Iris & Ruby

Front Cover
McArthur, 2006 - Fiction - 425 pages
Rosie Thomas, the bestselling author of "The Kashmir Shawl "and "Constance," will not fail to delight old and new fans alike with this stunning new novel. Set in the surrounds of Cairo, "Iris and Ruby" is a stirring story of family relationships spanning three generations.
Fragility and forgetfulness have left 82-year-old Iris vulnerable and in the care of her manservant, Mamdooh. Stiflingly quiet and claustrophobic, Iris's Cairo house is suddenly disturbed by the unexpected arrival of her troubled and willful granddaughter, Ruby, who, laboring under a fraught relationship with her family, has run away from England to seek solace with the grandmother she hasn't seen for many years.

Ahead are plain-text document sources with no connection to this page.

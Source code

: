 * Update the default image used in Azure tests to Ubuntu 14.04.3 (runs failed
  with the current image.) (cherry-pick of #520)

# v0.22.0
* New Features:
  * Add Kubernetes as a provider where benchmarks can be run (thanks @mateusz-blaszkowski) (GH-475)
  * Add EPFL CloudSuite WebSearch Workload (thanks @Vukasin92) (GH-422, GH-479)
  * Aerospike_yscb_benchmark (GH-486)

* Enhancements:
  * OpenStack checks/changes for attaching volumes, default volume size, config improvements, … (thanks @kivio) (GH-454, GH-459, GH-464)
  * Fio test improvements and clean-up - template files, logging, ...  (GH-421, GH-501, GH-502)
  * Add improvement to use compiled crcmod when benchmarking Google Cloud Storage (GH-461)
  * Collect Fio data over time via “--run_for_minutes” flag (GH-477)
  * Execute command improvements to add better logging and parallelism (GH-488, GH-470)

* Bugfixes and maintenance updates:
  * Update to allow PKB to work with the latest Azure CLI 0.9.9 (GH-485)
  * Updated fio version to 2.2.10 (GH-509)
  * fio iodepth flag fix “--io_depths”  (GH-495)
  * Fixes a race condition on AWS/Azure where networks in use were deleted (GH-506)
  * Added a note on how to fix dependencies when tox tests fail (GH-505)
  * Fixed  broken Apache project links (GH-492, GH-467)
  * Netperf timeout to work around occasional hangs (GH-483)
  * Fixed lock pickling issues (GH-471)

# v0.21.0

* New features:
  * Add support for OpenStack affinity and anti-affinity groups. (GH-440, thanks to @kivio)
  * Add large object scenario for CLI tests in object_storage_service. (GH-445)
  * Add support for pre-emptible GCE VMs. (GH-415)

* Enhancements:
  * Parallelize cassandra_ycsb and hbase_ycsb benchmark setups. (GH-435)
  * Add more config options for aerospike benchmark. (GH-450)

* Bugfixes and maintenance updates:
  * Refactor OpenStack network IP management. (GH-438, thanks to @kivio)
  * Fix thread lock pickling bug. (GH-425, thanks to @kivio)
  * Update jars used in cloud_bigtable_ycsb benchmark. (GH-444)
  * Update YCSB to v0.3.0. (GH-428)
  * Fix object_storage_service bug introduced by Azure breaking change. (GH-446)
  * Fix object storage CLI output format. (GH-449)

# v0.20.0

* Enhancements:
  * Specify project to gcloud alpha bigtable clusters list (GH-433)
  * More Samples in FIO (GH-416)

An unlikely bond arises as the two women open themselves up to one another and Ruby helps Iris document her deteriorating memories of the vibrant life she enjoyed in Cairo during World War II, a time when she lost her heart to her one true love--the enigmatic Captain Xan Molyneux--and then lost him to the ravages of the war. It is the need to recover Iris's past and solidify Ruby's present that leads the two women into terrible danger in the Egyptian desert.
With skillfully intertwined narratives, written from the points of view of both Iris and Ruby, Rosie Thomas has created a characteristically atmospheric novel, rich and alive with descriptions of the bustling streets of Cairo and the vast, foreboding desert surrounding it. "Iris and Ruby "is a highly moving story spanning three generations of one family.